Your instructions:
List each line of the data that holds the string "routes".

Source information:
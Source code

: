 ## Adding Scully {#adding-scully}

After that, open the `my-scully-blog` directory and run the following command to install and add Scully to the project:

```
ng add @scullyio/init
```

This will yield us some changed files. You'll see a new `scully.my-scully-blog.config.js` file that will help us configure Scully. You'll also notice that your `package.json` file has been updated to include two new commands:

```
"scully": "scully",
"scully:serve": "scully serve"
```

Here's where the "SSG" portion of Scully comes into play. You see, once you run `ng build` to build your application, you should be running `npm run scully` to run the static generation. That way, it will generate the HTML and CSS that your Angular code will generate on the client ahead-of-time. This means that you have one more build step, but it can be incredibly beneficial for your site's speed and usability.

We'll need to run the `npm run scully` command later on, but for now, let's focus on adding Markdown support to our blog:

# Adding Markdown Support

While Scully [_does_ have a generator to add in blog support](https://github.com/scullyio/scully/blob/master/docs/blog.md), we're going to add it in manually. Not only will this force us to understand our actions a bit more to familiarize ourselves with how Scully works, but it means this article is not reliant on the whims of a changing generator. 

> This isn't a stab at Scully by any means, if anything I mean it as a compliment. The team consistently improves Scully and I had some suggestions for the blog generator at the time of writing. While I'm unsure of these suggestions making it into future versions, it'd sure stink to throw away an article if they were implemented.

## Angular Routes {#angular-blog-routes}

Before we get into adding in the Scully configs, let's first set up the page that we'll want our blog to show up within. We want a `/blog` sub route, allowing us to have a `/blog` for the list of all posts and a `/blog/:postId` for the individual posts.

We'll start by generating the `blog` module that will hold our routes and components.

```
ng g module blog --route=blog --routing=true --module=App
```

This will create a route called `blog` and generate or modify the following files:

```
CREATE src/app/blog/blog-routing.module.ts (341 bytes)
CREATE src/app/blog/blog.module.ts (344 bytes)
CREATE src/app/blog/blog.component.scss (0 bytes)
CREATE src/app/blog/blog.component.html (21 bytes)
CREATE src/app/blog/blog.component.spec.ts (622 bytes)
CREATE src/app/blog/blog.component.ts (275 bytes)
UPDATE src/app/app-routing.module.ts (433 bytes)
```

...

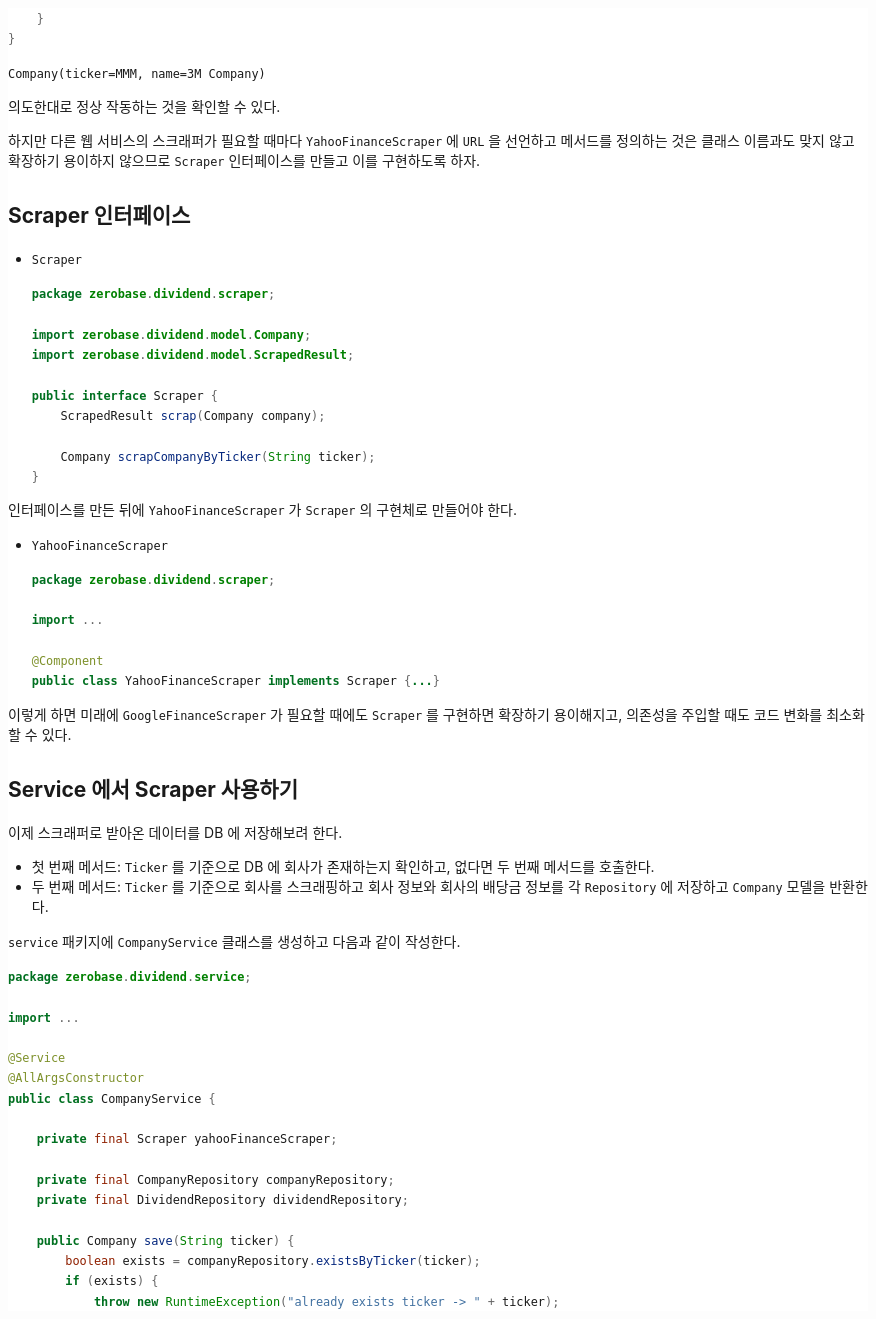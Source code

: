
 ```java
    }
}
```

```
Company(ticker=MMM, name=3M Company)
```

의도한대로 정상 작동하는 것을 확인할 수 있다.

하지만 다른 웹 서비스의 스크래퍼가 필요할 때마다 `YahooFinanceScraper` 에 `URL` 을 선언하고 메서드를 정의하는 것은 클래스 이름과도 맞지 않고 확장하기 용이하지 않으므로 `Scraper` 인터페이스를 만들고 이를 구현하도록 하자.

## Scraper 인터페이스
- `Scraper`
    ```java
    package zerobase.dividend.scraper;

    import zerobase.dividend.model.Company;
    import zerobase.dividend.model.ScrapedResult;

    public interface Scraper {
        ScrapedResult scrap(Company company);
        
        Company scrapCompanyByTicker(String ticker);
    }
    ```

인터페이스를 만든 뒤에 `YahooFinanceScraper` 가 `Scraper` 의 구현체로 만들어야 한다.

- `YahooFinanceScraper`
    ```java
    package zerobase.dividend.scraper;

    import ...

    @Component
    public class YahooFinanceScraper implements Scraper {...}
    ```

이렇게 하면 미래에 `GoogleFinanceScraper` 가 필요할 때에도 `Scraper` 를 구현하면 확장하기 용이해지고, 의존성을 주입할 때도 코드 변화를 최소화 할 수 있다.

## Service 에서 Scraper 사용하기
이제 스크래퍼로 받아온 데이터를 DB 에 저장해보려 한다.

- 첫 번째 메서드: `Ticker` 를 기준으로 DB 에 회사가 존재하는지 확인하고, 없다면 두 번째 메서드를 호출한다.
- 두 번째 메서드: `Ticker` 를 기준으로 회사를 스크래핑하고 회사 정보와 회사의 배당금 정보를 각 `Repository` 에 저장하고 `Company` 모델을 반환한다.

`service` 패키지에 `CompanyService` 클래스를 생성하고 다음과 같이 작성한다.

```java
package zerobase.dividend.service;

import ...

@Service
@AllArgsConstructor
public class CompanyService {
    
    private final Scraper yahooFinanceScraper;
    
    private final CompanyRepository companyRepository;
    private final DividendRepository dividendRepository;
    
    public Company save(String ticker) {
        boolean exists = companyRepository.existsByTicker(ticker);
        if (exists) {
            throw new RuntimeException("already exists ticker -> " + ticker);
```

* * *

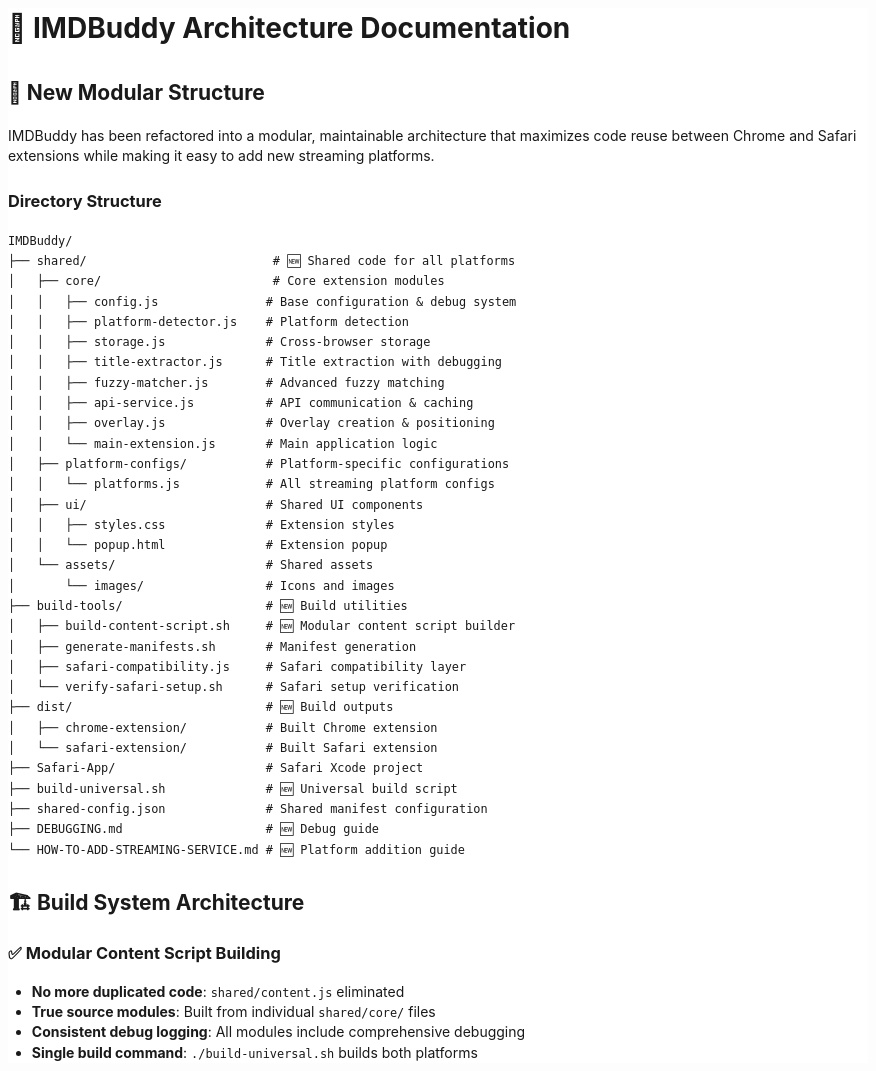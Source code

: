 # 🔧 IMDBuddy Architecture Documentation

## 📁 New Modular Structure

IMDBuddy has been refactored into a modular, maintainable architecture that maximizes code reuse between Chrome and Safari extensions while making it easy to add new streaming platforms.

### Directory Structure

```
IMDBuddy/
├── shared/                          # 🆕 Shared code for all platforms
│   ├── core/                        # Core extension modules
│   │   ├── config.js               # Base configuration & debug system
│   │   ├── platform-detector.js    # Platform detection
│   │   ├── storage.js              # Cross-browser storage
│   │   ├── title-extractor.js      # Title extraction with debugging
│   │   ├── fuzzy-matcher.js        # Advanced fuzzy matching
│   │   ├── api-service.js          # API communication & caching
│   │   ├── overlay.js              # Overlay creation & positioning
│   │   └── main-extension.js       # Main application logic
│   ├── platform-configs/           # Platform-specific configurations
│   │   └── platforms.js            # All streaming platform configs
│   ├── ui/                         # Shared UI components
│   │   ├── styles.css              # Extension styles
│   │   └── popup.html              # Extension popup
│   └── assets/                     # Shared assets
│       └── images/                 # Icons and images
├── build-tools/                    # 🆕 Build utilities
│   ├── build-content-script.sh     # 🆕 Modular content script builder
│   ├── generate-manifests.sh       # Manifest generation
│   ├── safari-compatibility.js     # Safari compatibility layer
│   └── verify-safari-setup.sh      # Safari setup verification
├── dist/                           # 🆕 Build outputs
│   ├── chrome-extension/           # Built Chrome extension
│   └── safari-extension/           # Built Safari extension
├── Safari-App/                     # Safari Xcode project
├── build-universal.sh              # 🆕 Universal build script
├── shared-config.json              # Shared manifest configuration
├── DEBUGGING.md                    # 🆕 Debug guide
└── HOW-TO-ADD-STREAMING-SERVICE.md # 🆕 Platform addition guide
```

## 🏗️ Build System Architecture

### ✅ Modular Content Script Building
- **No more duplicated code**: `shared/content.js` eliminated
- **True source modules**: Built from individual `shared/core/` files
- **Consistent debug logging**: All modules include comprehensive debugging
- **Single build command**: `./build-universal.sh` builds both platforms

Task result:
## Angular Routes {#angular-blog-routes}
We'll start by generating the `blog` module that will hold our routes and components.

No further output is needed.